== DESCRIPTION OF THE TASK ==
Copy nothing but the text: reproduce each line of the listing exactly and leave the pictures out.
****************************************
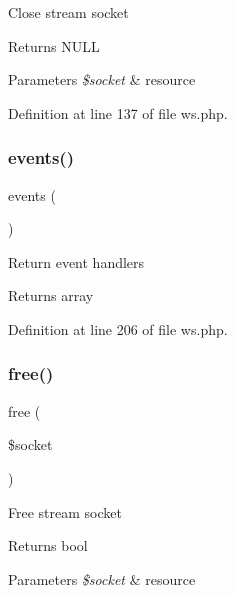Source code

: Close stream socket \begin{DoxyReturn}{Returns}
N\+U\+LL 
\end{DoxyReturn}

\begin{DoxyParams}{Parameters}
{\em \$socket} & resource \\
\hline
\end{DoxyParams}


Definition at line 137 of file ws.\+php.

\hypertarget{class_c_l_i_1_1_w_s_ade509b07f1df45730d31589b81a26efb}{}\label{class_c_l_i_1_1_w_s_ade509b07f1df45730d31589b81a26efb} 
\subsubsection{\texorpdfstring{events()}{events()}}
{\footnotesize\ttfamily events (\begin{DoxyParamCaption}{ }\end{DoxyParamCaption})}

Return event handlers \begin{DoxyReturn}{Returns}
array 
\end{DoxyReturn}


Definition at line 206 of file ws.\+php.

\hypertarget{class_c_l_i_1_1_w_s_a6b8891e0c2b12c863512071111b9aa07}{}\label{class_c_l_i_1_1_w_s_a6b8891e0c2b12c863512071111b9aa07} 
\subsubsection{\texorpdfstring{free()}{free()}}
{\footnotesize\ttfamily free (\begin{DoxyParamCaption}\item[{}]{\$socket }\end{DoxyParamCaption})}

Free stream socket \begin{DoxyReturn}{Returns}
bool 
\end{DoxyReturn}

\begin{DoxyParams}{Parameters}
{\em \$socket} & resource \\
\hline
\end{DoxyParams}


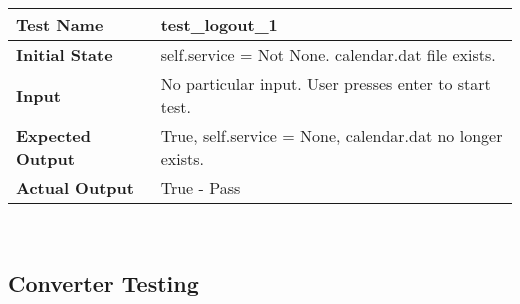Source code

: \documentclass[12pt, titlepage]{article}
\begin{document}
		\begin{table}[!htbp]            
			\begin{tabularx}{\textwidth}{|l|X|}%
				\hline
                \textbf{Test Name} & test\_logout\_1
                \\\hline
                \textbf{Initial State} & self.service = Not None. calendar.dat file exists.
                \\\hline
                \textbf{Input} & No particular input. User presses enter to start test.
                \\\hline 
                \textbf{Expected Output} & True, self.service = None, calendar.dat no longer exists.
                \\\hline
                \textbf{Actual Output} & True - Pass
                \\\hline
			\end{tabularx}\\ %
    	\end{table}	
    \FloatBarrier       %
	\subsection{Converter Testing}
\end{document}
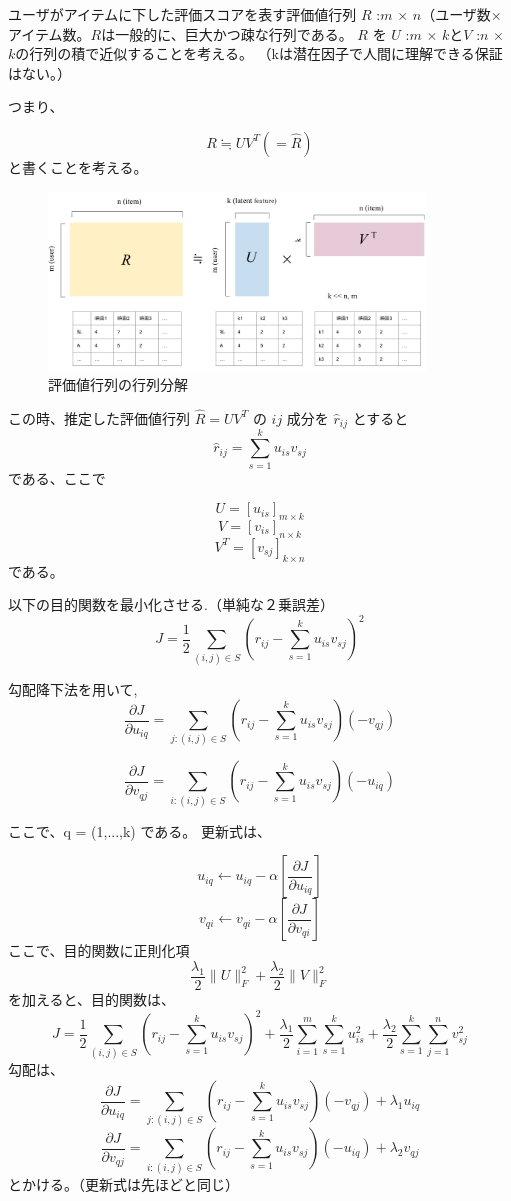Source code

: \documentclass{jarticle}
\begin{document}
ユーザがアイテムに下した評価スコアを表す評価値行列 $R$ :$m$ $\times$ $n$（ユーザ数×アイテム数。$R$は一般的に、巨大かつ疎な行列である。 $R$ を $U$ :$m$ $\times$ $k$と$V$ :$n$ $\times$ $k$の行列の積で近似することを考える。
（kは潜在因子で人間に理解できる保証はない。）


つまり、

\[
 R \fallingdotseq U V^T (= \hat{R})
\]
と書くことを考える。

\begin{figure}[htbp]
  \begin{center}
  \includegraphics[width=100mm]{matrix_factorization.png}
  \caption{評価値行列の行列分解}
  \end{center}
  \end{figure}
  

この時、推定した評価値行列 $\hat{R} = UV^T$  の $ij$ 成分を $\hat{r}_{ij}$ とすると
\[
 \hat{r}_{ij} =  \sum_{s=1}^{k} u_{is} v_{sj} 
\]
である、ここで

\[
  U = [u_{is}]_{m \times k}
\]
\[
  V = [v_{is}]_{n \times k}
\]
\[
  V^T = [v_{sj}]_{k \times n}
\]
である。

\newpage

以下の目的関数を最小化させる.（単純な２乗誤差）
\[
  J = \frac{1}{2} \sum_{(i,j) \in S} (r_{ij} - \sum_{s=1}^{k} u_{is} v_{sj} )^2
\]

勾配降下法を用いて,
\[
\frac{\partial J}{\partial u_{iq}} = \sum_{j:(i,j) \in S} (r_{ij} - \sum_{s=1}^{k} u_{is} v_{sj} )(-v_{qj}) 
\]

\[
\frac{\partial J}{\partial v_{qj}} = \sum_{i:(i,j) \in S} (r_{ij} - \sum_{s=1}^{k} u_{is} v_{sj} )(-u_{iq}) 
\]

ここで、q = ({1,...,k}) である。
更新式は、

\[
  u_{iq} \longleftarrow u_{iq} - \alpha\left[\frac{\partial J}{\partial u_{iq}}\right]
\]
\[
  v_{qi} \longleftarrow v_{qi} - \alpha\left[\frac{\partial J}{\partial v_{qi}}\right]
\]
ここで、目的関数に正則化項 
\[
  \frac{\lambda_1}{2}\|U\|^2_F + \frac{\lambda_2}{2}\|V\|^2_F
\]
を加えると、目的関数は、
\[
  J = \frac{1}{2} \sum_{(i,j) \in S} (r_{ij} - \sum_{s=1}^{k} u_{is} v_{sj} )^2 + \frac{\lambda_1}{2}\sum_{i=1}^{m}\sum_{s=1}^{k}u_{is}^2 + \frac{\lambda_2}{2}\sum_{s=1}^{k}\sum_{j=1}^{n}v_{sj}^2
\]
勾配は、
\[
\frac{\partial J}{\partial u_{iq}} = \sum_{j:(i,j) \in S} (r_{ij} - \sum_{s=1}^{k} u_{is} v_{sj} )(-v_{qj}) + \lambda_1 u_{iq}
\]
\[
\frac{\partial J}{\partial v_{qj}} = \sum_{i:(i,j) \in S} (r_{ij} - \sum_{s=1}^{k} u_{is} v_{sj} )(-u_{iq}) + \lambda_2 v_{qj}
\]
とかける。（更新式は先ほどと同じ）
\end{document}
****************************************
== EXERCISE SOLUTION ==
Source code

: Close stream socket \begin{DoxyReturn}{Returns}
N\+U\+LL 
\end{DoxyReturn}

\begin{DoxyParams}{Parameters}
{\em \$socket} & resource \\
\hline
\end{DoxyParams}


Definition at line 137 of file ws.\+php.

\hypertarget{class_c_l_i_1_1_w_s_ade509b07f1df45730d31589b81a26efb}{}\label{class_c_l_i_1_1_w_s_ade509b07f1df45730d31589b81a26efb} 
\subsubsection{\texorpdfstring{events()}{events()}}
{\footnotesize\ttfamily events (\begin{DoxyParamCaption}{ }\end{DoxyParamCaption})}

Return event handlers \begin{DoxyReturn}{Returns}
array 
\end{DoxyReturn}


Definition at line 206 of file ws.\+php.

\hypertarget{class_c_l_i_1_1_w_s_a6b8891e0c2b12c863512071111b9aa07}{}\label{class_c_l_i_1_1_w_s_a6b8891e0c2b12c863512071111b9aa07} 
\subsubsection{\texorpdfstring{free()}{free()}}
{\footnotesize\ttfamily free (\begin{DoxyParamCaption}\item[{}]{\$socket }\end{DoxyParamCaption})}

Free stream socket \begin{DoxyReturn}{Returns}
bool 
\end{DoxyReturn}

\begin{DoxyParams}{Parameters}
{\em \$socket} & resource \\
\hline
\end{DoxyParams}


Source code

: \documentclass[12pt, titlepage]{article}
\begin{document}
		\begin{table}[!htbp]            
			\begin{tabularx}{\textwidth}{|l|X|}%
				\hline
                \textbf{Test Name} & test\_logout\_1
                \\\hline
                \textbf{Initial State} & self.service = Not None. calendar.dat file exists.
                \\\hline
                \textbf{Input} & No particular input. User presses enter to start test.
                \\\hline 
                \textbf{Expected Output} & True, self.service = None, calendar.dat no longer exists.
                \\\hline
                \textbf{Actual Output} & True - Pass
                \\\hline
			\end{tabularx}\\ %
    	\end{table}	
    \FloatBarrier       %
	\subsection{Converter Testing}
\end{document}
Source code

: \documentclass{jarticle}
\begin{document}
ユーザがアイテムに下した評価スコアを表す評価値行列 $R$ :$m$ $\times$ $n$（ユーザ数×アイテム数。$R$は一般的に、巨大かつ疎な行列である。 $R$ を $U$ :$m$ $\times$ $k$と$V$ :$n$ $\times$ $k$の行列の積で近似することを考える。
（kは潜在因子で人間に理解できる保証はない。）


つまり、

\[
 R \fallingdotseq U V^T (= \hat{R})
\]
と書くことを考える。

\begin{figure}[htbp]
  \begin{center}
  \includegraphics[width=100mm]{matrix_factorization.png}
  \caption{評価値行列の行列分解}
  \end{center}
  \end{figure}
  

この時、推定した評価値行列 $\hat{R} = UV^T$  の $ij$ 成分を $\hat{r}_{ij}$ とすると
\[
 \hat{r}_{ij} =  \sum_{s=1}^{k} u_{is} v_{sj} 
\]
である、ここで

\[
  U = [u_{is}]_{m \times k}
\]
\[
  V = [v_{is}]_{n \times k}
\]
\[
  V^T = [v_{sj}]_{k \times n}
\]
である。

\newpage

以下の目的関数を最小化させる.（単純な２乗誤差）
\[
  J = \frac{1}{2} \sum_{(i,j) \in S} (r_{ij} - \sum_{s=1}^{k} u_{is} v_{sj} )^2
\]

勾配降下法を用いて,
\[
\frac{\partial J}{\partial u_{iq}} = \sum_{j:(i,j) \in S} (r_{ij} - \sum_{s=1}^{k} u_{is} v_{sj} )(-v_{qj}) 
\]

\[
\frac{\partial J}{\partial v_{qj}} = \sum_{i:(i,j) \in S} (r_{ij} - \sum_{s=1}^{k} u_{is} v_{sj} )(-u_{iq}) 
\]

ここで、q = ({1,...,k}) である。
更新式は、

\[
  u_{iq} \longleftarrow u_{iq} - \alpha\left[\frac{\partial J}{\partial u_{iq}}\right]
\]
\[
  v_{qi} \longleftarrow v_{qi} - \alpha\left[\frac{\partial J}{\partial v_{qi}}\right]
\]
ここで、目的関数に正則化項 
\[
  \frac{\lambda_1}{2}\|U\|^2_F + \frac{\lambda_2}{2}\|V\|^2_F
\]
を加えると、目的関数は、
\[
  J = \frac{1}{2} \sum_{(i,j) \in S} (r_{ij} - \sum_{s=1}^{k} u_{is} v_{sj} )^2 + \frac{\lambda_1}{2}\sum_{i=1}^{m}\sum_{s=1}^{k}u_{is}^2 + \frac{\lambda_2}{2}\sum_{s=1}^{k}\sum_{j=1}^{n}v_{sj}^2
\]
勾配は、
\[
\frac{\partial J}{\partial u_{iq}} = \sum_{j:(i,j) \in S} (r_{ij} - \sum_{s=1}^{k} u_{is} v_{sj} )(-v_{qj}) + \lambda_1 u_{iq}
\]
\[
\frac{\partial J}{\partial v_{qj}} = \sum_{i:(i,j) \in S} (r_{ij} - \sum_{s=1}^{k} u_{is} v_{sj} )(-u_{iq}) + \lambda_2 v_{qj}
\]
とかける。（更新式は先ほどと同じ）
\end{document}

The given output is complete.